● **Task details**: Every entry is to be returned unchanged, and no picture is to be included.

──────── Data supplied

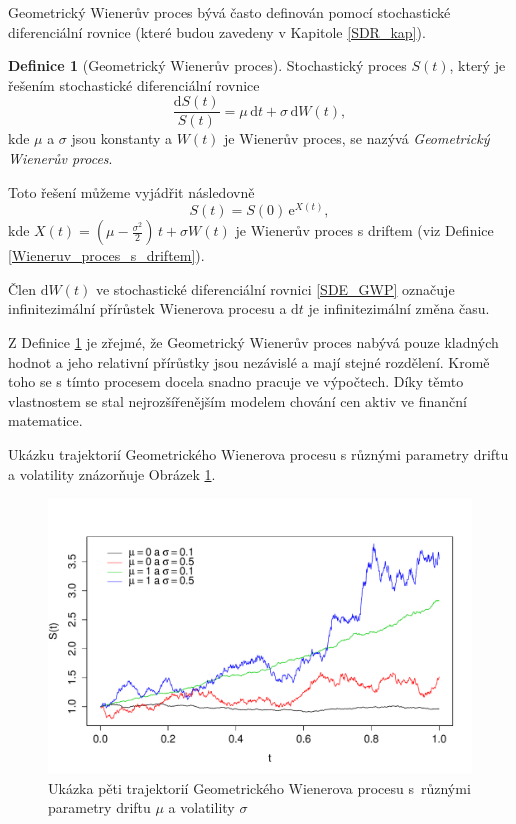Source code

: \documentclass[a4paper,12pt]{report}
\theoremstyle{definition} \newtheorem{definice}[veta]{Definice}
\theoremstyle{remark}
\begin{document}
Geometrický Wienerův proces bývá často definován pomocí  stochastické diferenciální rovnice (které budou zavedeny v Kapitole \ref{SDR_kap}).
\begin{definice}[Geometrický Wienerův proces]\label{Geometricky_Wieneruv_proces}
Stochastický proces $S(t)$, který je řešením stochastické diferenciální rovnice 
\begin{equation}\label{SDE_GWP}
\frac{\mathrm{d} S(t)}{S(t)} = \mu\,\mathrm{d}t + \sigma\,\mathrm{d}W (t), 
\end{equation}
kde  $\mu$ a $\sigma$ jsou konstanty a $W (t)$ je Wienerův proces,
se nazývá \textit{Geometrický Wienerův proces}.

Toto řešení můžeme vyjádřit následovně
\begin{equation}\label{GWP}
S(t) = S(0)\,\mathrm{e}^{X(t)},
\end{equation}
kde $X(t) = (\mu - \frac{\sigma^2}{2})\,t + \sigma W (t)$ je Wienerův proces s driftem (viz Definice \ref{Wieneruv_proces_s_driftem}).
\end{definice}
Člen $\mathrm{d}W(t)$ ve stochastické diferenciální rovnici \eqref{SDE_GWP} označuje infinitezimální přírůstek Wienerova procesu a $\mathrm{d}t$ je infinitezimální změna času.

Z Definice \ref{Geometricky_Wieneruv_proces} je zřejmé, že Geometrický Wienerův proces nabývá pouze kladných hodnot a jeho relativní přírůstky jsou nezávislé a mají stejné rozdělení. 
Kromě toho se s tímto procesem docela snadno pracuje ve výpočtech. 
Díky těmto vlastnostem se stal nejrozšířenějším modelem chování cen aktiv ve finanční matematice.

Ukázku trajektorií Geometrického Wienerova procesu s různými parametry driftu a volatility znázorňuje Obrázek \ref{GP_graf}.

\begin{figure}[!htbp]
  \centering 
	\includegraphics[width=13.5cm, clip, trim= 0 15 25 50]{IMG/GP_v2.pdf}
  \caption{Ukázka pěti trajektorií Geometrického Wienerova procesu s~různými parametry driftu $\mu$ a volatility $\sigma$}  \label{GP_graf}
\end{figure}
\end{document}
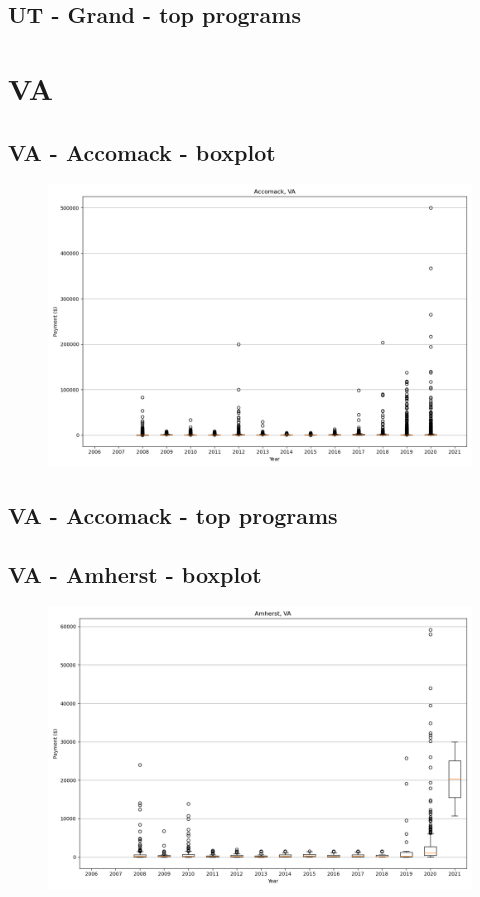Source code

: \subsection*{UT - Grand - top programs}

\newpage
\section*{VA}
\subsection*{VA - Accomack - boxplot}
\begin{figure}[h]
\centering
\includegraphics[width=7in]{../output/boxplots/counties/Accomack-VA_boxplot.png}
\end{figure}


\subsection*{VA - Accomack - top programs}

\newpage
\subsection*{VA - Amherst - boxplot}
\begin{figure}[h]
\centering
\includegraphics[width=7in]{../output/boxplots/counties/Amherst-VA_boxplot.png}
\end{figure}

────────────────

● **Your response**:
Source code

: \documentclass[a4paper,12pt]{report}
\theoremstyle{definition} \newtheorem{definice}[veta]{Definice}
\theoremstyle{remark}
\begin{document}
Geometrický Wienerův proces bývá často definován pomocí  stochastické diferenciální rovnice (které budou zavedeny v Kapitole \ref{SDR_kap}).
\begin{definice}[Geometrický Wienerův proces]\label{Geometricky_Wieneruv_proces}
Stochastický proces $S(t)$, který je řešením stochastické diferenciální rovnice 
\begin{equation}\label{SDE_GWP}
\frac{\mathrm{d} S(t)}{S(t)} = \mu\,\mathrm{d}t + \sigma\,\mathrm{d}W (t), 
\end{equation}
kde  $\mu$ a $\sigma$ jsou konstanty a $W (t)$ je Wienerův proces,
se nazývá \textit{Geometrický Wienerův proces}.

Toto řešení můžeme vyjádřit následovně
\begin{equation}\label{GWP}
S(t) = S(0)\,\mathrm{e}^{X(t)},
\end{equation}
kde $X(t) = (\mu - \frac{\sigma^2}{2})\,t + \sigma W (t)$ je Wienerův proces s driftem (viz Definice \ref{Wieneruv_proces_s_driftem}).
\end{definice}
Člen $\mathrm{d}W(t)$ ve stochastické diferenciální rovnici \eqref{SDE_GWP} označuje infinitezimální přírůstek Wienerova procesu a $\mathrm{d}t$ je infinitezimální změna času.

Z Definice \ref{Geometricky_Wieneruv_proces} je zřejmé, že Geometrický Wienerův proces nabývá pouze kladných hodnot a jeho relativní přírůstky jsou nezávislé a mají stejné rozdělení. 
Kromě toho se s tímto procesem docela snadno pracuje ve výpočtech. 
Díky těmto vlastnostem se stal nejrozšířenějším modelem chování cen aktiv ve finanční matematice.

Ukázku trajektorií Geometrického Wienerova procesu s různými parametry driftu a volatility znázorňuje Obrázek \ref{GP_graf}.

\begin{figure}[!htbp]
  \centering 
	\includegraphics[width=13.5cm, clip, trim= 0 15 25 50]{IMG/GP_v2.pdf}
  \caption{Ukázka pěti trajektorií Geometrického Wienerova procesu s~různými parametry driftu $\mu$ a volatility $\sigma$}  \label{GP_graf}
\end{figure}
\end{document}
Source code

: \subsection*{UT - Grand - top programs}

\newpage
\section*{VA}
\subsection*{VA - Accomack - boxplot}
\begin{figure}[h]
\centering
\includegraphics[width=7in]{../output/boxplots/counties/Accomack-VA_boxplot.png}
\end{figure}


\subsection*{VA - Accomack - top programs}

\newpage
\subsection*{VA - Amherst - boxplot}
\begin{figure}[h]
\centering
\includegraphics[width=7in]{../output/boxplots/counties/Amherst-VA_boxplot.png}
\end{figure}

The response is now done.